5C.3 Combining telemetry and mark-recapture methods to study the population dynamics of American Eels in Delaware

Friday, 13 November 2009: 2:00 PM
Marissa G. Brady, Delaware State University, Dover, DE; and P. B. Conn, L. L. Bailey, K. W. Shertzer, and D. A. Fox

In light of perceived declines in American eel populations, the ASMFC cited a need for tagging programs to address survival, mortality, and habitat use. Beginning in the spring of 2009 a combined mark-recapture and biotelemetry study was initiated in the St. Jones River, Delaware. Monthly mark recapture sampling events were initiated using previously selected locations (N = 40) in the St. Jones River, DE. The river was then broken into strata's based on commercial fishing practices (sites 1-14 (intense harvest), 15-25 (occasional harvest) and 26-40 (no harvest)). Beginning in June, American eels (N = 36) were implanted with an acoustic transmitter (V9-2L) and released at site of capture. To reduce biases we assigned one tag per sampling location. A combination of active and passive tracking was conducted; an array of seven passive receivers (VEMCO Ltd., VR2) were deployed in to maximize the probability of detecting American eels moving between strata's and migrating out of the system.
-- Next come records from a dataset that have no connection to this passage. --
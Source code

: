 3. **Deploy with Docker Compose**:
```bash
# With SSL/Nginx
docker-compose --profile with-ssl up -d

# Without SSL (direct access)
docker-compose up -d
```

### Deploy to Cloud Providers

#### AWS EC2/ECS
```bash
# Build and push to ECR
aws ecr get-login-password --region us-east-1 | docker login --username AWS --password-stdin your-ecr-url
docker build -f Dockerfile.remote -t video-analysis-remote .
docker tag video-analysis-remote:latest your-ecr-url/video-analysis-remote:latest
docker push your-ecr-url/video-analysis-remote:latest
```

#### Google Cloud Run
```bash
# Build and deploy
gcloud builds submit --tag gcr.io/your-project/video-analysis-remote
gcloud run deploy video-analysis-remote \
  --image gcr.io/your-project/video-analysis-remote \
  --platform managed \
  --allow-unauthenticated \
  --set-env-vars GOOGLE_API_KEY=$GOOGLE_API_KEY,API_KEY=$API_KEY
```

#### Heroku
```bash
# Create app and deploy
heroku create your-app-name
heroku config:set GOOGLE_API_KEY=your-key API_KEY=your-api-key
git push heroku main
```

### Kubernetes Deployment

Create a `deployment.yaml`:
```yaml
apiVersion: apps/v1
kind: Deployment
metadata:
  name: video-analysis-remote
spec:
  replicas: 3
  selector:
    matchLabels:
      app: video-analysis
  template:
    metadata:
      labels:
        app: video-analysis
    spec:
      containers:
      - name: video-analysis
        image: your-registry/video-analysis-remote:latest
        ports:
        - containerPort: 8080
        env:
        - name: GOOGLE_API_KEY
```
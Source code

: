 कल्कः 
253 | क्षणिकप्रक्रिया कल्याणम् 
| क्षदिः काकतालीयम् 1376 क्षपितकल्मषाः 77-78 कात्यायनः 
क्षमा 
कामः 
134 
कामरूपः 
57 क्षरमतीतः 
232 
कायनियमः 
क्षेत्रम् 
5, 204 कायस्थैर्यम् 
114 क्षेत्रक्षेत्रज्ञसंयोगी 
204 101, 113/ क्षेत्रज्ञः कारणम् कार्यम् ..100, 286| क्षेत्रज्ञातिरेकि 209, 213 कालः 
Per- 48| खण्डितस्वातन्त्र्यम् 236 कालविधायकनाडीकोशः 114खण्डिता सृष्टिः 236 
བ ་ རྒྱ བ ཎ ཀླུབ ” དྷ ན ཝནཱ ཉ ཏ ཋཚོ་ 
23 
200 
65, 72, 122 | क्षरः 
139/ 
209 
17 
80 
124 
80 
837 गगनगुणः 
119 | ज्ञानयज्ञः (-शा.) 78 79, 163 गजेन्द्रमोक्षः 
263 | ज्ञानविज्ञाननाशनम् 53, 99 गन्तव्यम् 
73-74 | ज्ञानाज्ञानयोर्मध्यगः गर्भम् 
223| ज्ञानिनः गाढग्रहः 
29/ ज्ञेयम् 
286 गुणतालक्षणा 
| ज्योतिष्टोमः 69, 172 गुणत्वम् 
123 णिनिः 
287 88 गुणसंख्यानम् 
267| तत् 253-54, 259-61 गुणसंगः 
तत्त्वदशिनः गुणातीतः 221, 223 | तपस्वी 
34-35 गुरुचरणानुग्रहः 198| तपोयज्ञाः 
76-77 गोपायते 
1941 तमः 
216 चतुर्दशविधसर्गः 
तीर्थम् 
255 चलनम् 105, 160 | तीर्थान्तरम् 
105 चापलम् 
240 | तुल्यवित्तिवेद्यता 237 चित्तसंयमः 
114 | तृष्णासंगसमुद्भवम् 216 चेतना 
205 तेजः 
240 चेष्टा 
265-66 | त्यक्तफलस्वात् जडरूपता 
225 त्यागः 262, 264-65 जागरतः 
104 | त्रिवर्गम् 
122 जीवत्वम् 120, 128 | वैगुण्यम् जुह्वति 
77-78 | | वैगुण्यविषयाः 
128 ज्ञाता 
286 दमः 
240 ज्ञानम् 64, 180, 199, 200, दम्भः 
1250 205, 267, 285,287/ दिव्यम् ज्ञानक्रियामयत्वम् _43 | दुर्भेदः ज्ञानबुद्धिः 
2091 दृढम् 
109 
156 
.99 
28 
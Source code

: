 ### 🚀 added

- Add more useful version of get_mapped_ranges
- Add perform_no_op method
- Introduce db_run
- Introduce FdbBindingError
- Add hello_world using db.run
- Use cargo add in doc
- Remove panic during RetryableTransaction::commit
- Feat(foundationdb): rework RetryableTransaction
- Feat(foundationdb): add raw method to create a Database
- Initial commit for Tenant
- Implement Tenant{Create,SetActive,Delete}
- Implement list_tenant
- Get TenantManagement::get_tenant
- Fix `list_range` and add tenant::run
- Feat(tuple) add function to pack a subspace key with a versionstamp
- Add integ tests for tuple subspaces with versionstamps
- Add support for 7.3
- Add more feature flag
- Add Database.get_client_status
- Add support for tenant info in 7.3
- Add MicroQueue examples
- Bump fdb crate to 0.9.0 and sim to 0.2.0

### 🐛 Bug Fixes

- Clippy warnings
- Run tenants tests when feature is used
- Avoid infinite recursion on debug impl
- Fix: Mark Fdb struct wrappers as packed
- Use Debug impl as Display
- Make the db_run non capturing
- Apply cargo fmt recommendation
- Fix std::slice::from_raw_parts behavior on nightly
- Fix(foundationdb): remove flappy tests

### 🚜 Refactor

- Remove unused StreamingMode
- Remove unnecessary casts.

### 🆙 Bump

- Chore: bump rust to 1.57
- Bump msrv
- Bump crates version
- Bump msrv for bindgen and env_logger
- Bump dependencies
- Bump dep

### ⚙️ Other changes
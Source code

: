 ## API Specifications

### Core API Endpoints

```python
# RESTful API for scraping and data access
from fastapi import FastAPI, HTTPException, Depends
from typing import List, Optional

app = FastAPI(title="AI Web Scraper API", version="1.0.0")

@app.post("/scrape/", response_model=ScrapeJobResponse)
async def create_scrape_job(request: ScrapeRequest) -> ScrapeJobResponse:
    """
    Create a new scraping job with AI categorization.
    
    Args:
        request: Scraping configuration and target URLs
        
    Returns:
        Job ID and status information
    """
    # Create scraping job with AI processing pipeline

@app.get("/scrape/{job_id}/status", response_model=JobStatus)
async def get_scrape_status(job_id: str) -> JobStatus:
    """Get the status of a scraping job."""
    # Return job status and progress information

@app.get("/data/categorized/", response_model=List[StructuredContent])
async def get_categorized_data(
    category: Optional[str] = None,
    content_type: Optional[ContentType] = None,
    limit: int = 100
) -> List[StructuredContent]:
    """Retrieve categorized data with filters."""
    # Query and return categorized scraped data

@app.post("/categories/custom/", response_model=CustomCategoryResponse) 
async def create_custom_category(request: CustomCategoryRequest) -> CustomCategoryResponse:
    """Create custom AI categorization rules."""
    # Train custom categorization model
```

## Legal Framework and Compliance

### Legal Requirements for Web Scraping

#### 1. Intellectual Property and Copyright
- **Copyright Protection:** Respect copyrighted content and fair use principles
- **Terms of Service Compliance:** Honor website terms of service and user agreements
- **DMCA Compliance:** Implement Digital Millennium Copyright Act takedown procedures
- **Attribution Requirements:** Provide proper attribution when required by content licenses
Utilizing these methodologies we are assessing home range, habitat use and seasonal migration patterns in telemetered American eel. Through July 2009, we have collected a total of 33,734 detections of telemetered American eels and have successfully relocated the vast majority (33/36) of our telemetered individuals. Overall, we recorded more detections of tagged American eels in the middle/upper portions of the St. Jones river which correspond to regions that experience little, if any, harvest pressure. Additionally, we have documented acoustically tagged American eels moving between strata; although there is a strong tendency for individuals to home back to the site of initial tagging. The results from this project will aid managers in considering the design of future American eel management regimes including special management zones as they struggle to sustain this ecologically and economically important resources.